• DATA PROVIDED:
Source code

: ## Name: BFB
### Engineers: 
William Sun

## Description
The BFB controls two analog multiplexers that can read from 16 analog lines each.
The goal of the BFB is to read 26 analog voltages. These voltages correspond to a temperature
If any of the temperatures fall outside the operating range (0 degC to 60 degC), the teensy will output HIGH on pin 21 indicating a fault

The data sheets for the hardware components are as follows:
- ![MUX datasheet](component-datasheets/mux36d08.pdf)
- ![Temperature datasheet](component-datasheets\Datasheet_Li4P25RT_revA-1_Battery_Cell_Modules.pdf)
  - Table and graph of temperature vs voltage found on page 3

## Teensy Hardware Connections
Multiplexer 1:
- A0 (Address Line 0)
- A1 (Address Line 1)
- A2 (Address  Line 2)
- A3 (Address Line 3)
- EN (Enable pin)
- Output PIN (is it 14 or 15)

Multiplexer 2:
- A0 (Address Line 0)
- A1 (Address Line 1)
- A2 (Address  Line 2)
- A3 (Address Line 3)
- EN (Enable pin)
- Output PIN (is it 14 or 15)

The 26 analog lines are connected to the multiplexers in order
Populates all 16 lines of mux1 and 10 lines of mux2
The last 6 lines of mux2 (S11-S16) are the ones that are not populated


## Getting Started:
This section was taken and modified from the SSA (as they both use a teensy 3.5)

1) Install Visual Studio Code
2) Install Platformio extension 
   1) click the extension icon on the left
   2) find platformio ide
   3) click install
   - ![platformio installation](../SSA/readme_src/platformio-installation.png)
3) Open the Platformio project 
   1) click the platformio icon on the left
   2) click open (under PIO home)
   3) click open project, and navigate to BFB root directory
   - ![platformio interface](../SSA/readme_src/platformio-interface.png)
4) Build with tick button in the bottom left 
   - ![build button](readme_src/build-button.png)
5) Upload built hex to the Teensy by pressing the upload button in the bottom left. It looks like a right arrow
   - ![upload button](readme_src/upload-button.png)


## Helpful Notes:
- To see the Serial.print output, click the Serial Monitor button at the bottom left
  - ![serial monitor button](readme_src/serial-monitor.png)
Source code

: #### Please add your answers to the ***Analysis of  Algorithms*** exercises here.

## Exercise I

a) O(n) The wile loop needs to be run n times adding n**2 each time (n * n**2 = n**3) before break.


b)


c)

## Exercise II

• TO DO: Please, from the entries above, set down exactly the lines from the one containing "2) click open (under PIO home)" through the one containing "- ![build button](readme_src/build-button.png)", and only those.

• ANSWER TO THE PROBLEM:
   2) click open (under PIO home)
   3) click open project, and navigate to BFB root directory
   - ![platformio interface](../SSA/readme_src/platformio-interface.png)
4) Build with tick button in the bottom left 
   - ![build button](readme_src/build-button.png)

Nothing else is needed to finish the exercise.